Monday, Nov. 26, 1973

"You Tell Me When the War Will Be Over"

Since the signing of the cease-fire agreement ten months ago, by Saigon's count more than 50,000 North and South Vietnamese have been killed in a series of small but bloody skirmishes. In the Central Highlands province of Quang Due, bordering on Cambodia, outnumbered and outgunned Saigon troops are currently locked in a bitter struggle to retake key outposts lost to North Vietnamese units earlier this month. A deadly war of attrition continues in the soggy green Mekong Delta, where the rice is ready for harvest. TIME Correspondent Gavin Scott visited both combat zones last week and filed this report:

"Welcome to Quang Due, the most remote place on earth," says the briefing officer. A quick 40-minute hop from Saigon in a C-130 transport, it is hardly that. But the filmy gray clouds wafting across the silent blue hills and the weathered faces of Montagnard tribesmen staggering along the airstrip with their worldly goods on their backs certainly convey a sense of primitive isolation.

Two weeks ago, eight North Vietnamese tanks routed ARVN (government) troops guarding the highway junction of Dak Song, two miles from the Cambodian frontier. Since then the province has been cut off from the rest of the country except by air. Most of the fighting has focused north of Gia Nghia, the dingy province capital. Some 4,000 North Vietnamese are entrenched near by at Bu Prang, an advance outpost lost by the South Vietnamese at a cost of 150 killed and missing.

ARVN confidence is not great. A relief column headed for Gia Nghia has been stalled to the north of Dak Song. Streams of UH-1 (Huey) helicopters, laden with troops, take off from the provincial capital only to return half an hour later because they cannot penetrate the low clouds and land in the combat zone. The loss of Bu Prang was a bitter blow to ARVN because it lies astride the new infiltration route stitched together by the North Vietnamese since the cease-fire and running from the DMZ along the western rim of South Viet Nam. The military insists that the province will not fall. Others are not so sure. The few local people who can afford it are reportedly paying up to eight times the official price for tickets on Air Viet Nam's twice-weekly flights to Saigon.

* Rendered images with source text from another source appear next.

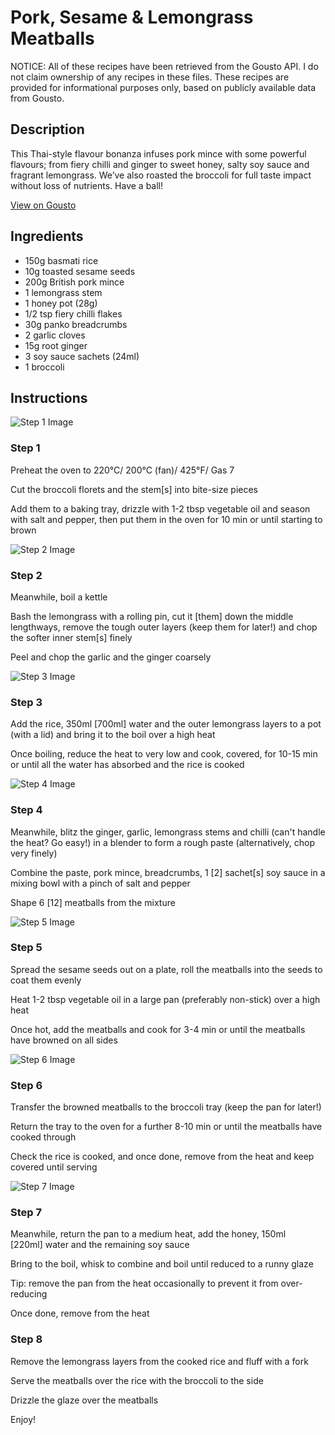# Pork, Sesame & Lemongrass Meatballs

NOTICE: All of these recipes have been retrieved from the Gousto API. I do not claim ownership of any recipes in these files. These recipes are provided for informational purposes only, based on publicly available data from Gousto.

## Description

This Thai-style flavour bonanza infuses pork mince with some powerful flavours; from fiery chilli and ginger to sweet honey, salty soy sauce and fragrant lemongrass. We’ve also roasted the broccoli for full taste impact without loss of nutrients. Have a ball!

[View on Gousto](https://www.gousto.co.uk/recipes/cookbook/pork-sesame-lemongrass-meatballs)

## Ingredients

- 150g basmati rice
- 10g toasted sesame seeds
- 200g British pork mince 
- 1 lemongrass stem
- 1 honey pot (28g)
- 1/2 tsp fiery chilli flakes 
- 30g panko breadcrumbs
- 2 garlic cloves 
- 15g root ginger 
- 3 soy sauce sachets (24ml)
- 1 broccoli

## Instructions

![Step 1 Image](https://production-media.gousto.co.uk/cms/recipe-step-image/246.-step1.-x200.jpg)

### Step 1

Preheat the oven to 220&deg;C/ 200&deg;C (fan)/ 425&deg;F/ Gas 7


Cut the broccoli florets and the stem<span class="text-danger">[s]</span>&nbsp;into bite-size pieces


Add them to&nbsp;a baking tray, drizzle with 1-2 tbsp vegetable oil and season with salt and pepper, then put them in the oven&nbsp;for 10 min or until starting to brown

![Step 2 Image](https://production-media.gousto.co.uk/cms/recipe-step-image/246.-step2.-x200.jpg)

### Step 2

Meanwhile, boil a kettle&nbsp;


Bash the lemongrass&nbsp;with a rolling pin, cut it <span class="text-danger">[them]</span>&nbsp;down the middle lengthways, remove the tough outer layers (keep them for later!) and chop the softer inner stem<span class="text-danger">[s]</span>&nbsp;finely


Peel and chop the garlic and the ginger coarsely

![Step 3 Image](https://production-media.gousto.co.uk/cms/recipe-step-image/246.-step3.-x200.jpg)

### Step 3

Add&nbsp;the rice, 350ml <span class="text-danger">[700ml]</span>&nbsp;water and the outer lemongrass layers to a pot (with a lid) and bring it to the boil over a high heat


Once boiling, reduce the heat to very low and cook, covered, for 10-15 min or until all the water has absorbed and the rice is cooked

![Step 4 Image](https://production-media.gousto.co.uk/cms/recipe-step-image/246.-step4.-x200.jpg)

### Step 4

Meanwhile, blitz the ginger, garlic, lemongrass stems and chilli (can't handle the heat? Go easy!) in a blender to form a rough paste (alternatively, chop very finely)


Combine the paste, pork mince, breadcrumbs, 1 <span class="text-danger">[2]</span>&nbsp;sachet<span class="text-danger">[s]</span>&nbsp;soy sauce in a mixing bowl with a pinch of salt and pepper


Shape 6 <span class="text-danger">[12]</span>&nbsp;meatballs from the mixture

![Step 5 Image](https://production-media.gousto.co.uk/cms/recipe-step-image/246.-step5.-x200.jpg)

### Step 5

Spread the sesame seeds out on a plate, roll the meatballs into the seeds to coat them evenly


Heat 1-2 tbsp vegetable oil in a large pan (preferably non-stick)&nbsp;over a high heat


Once&nbsp;hot, add the meatballs and cook for 3-4 min or until the meatballs have browned on all sides

![Step 6 Image](https://production-media.gousto.co.uk/cms/recipe-step-image/246.-step6.-x200.jpg)

### Step 6

Transfer the browned meatballs to the broccoli tray (keep the pan for later!)


Return the tray to the oven for a further 8-10 min or until the meatballs have cooked through


Check the rice is cooked, and once done, remove from the heat and keep covered until serving&nbsp;

![Step 7 Image](https://production-media.gousto.co.uk/cms/recipe-step-image/246.-step7.-x200.jpg)

### Step 7

Meanwhile, return the pan to a medium heat, add the honey, 150ml <span class="text-danger">[220ml]</span>&nbsp;water and the remaining soy sauce


Bring to the boil, whisk to combine and boil until reduced to a runny glaze


Tip:&nbsp;remove the pan from the heat occasionally to prevent it from over-reducing


Once done, remove from the heat

### Step 8

Remove the lemongrass layers from the cooked rice and fluff with a fork


Serve the meatballs over the rice with the broccoli to the side


Drizzle the glaze over the meatballs&nbsp;


Enjoy!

Some 225 miles to the south, the Delta presents a vivid contrast. Driving down Highway 4, which links Saigon with its rice bowl, buses and military convoys vie irritably for space on the narrow asphalt road, amidst foul-smelling cyclones of black exhaust. There is a dull thud or two of mortar and a burst of machine-gun fire in palm trees half a mile to the south. Women stooping in the paddyfields don't even bother to look up. "Just a couple of guerrillas," sighs the driver.

The apparent lack of fighting is deceptive. While ARVN and enemy clashes elsewhere are short-lived but fairly easily defined, the war in the Delta is like a slow hemorrhage. Casualties on both sides are vastly higher than anywhere else: an average of ten ARVN troops and 30 enemy killed daily since the cease-fire went into effect.

"Enemy strategy is to keep us pinned down protecting our hamlets," says Major General Nguyen Vinh Nghi, the commander of Military Region IV (the Delta area), who is rated as one ofARVN'S top generals. One typical fire-coordination center at Trung Ngan resembles a medieval fortress, with its thick walls towering over watery rice fields. Operating from such outposts, Nghi hopes to drive the enemy completely out of the region.

"Only ten of 4,343 hamlets are still in enemy hands," says Nghi, and only 243 hamlets are in "contested areas." He predicts that the government will gain control of 100 more of these hamlets by the end of the year.

Almost universally, ARVN's officers believe that a major offensive is coming next year and that it will be fought mainly by North Vietnamese troops, who, according to Nghi, make up the bulk of enemy forces in South Viet Nam. The Viet Cong, Nghi claims, have all been "killed or have deserted. I believe that there will be an offensive early next year," he says. "Hue is a military target and a political target. Saigon is a political target. Their goal of a 'third Viet Nam' [a separate Communist state in the South] is very real." Although his sector is seemingly quiet, the war is real here too. Noting the endless rolls of concertina wire surrounding the Trung Ngan bunker, I ask: "General, what are you going to do with all that barbed wire when the war is over?" Nghi smiles thinly. "You tell me when the war will be over and I'll tell you what we'll do with the barbed wire."